La normativa vigente – Legge 22 maggio 2017 n. 81 – non presenta una definizione, tuttavia. riguardo al “lavoro agile” il comma 1 dell’art.18 riporta quanto segue:
“modalità di esecuzione del rapporto di lavoro subordinato stabilita mediante accordo tra le parti, anche con forme di organizzazione per fasi, cicli e obiettivi e senza precisi vincoli di orario o di luogo di lavoro, con il possibile utilizzo di strumenti tecnologici per lo svolgimento dell’attività lavorativa.

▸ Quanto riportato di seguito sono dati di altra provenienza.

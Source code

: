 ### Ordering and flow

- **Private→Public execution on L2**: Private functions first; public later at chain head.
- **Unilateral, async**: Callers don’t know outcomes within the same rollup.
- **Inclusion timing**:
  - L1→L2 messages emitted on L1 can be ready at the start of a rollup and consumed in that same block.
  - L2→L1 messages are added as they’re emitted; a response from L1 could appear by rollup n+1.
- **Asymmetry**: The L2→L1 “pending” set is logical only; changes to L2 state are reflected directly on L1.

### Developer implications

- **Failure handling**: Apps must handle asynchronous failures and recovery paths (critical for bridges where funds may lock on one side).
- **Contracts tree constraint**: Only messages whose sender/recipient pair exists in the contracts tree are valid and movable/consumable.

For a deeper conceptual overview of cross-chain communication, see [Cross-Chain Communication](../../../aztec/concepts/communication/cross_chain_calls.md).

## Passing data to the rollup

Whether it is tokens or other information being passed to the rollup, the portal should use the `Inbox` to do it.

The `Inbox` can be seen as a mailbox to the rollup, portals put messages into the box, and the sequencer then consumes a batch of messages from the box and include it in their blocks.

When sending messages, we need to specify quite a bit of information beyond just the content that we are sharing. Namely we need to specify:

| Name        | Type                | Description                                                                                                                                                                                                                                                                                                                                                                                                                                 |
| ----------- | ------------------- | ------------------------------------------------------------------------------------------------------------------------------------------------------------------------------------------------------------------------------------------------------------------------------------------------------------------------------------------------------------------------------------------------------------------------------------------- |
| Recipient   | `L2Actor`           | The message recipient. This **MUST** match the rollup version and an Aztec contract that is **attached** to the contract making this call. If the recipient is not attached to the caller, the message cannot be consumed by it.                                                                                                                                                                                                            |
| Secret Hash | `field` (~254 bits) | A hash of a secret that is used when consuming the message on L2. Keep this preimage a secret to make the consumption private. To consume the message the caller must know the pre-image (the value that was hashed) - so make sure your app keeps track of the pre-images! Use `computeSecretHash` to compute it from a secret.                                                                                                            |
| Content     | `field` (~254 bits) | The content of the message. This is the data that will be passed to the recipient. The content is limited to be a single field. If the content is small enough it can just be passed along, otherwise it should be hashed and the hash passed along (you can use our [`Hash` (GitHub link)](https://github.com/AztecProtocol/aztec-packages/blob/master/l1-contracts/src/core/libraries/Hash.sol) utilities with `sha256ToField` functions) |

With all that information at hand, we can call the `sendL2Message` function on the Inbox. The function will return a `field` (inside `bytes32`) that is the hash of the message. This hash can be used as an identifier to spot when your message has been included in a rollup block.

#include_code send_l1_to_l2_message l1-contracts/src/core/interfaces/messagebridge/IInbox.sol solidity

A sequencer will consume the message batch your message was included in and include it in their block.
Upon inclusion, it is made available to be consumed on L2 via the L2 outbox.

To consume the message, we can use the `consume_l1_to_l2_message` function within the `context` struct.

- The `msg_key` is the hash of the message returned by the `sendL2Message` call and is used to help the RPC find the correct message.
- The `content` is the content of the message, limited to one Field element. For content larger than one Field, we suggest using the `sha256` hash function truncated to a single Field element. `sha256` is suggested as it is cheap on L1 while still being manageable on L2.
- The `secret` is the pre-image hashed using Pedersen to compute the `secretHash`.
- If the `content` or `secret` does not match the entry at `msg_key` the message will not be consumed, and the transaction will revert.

La prestazione lavorativa viene eseguita, in parte all’interno di locali aziendali e in parte all’esterno senza una postazione fissa, entro i soli limiti di durata massima dell’orario di lavoro giornaliero e settimanale, derivanti dalla legge e dalla contrattazione collettiva”.

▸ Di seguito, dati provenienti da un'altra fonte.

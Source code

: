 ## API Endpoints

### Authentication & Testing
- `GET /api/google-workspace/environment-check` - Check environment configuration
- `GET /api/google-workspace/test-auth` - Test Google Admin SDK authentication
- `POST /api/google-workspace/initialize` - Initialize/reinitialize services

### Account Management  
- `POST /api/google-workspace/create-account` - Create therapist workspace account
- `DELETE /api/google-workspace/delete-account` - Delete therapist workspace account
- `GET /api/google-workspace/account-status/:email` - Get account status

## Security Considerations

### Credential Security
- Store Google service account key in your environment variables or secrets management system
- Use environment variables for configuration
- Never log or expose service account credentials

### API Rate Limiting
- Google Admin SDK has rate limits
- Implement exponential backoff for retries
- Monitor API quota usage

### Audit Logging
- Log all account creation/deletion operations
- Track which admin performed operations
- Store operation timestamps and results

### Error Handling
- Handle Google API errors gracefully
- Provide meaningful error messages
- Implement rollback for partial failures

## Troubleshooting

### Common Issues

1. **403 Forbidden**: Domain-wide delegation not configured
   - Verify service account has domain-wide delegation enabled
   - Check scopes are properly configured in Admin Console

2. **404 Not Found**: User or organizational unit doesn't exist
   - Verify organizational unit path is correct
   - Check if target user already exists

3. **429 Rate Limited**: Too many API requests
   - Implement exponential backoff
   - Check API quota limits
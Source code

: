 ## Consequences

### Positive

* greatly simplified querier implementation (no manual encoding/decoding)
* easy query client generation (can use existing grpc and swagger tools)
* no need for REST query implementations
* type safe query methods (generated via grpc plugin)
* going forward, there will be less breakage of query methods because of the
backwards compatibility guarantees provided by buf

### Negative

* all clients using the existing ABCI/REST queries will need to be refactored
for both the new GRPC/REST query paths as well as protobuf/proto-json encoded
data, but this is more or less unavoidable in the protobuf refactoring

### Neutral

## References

E si sottolinea che la Legge 81/2017 introduce questa modalità di rapporto di lavoro ‘allo scopo di incrementare la competitività e agevolare la conciliazione dei tempi di vita e di lavoro’.
In questo senso il lavoro agile “ha come fine l’obiettivo di identificare e introdurre la possibilità per il lavoratore di svolgere le attività assegnate nelle condizioni ritenute più confortevoli ad esempio:
- la scelta del luogo di lavoro presso il quale il lavoratore vorrebbe svolgere la sua mansione, o l’assegnazione di uno spazio in un ambito di coworking, riducendo per quanto possibile, gli spostamenti in entrambi i casi,
- fornendo adeguati strumenti, che dovranno consentire il regolare svolgimento del lavoro nella nuova modalità,
- in merito all’organizzazione, in quanto egli deve raggiungere un obiettivo ma con l’opportunità di concordare i cicli di lavoro, nei tempi e nei modi a lui più consoni, nel rispetto delle scadenze fissate contrattualmente con il datore di lavoro ma senza necessariamente fare riferimento a orari e luoghi predefiniti (quest’ultimo è un aspetto importante che distingue tale modalità dal telelavoro)”.
In definitiva “le novità che caratterizzano questa modalità di lavoro in piena evoluzione e diffusione sono quattro: la flessibilità degli orari, la diversità dei luoghi di lavoro in cui svolgere la mansione (non più esclusivamente la sede aziendale), il raggiungimento di obiettivi e risultati concordati, una riorganizzazione del lavoro con conseguente diverso approccio dei soggetti coinvolti”.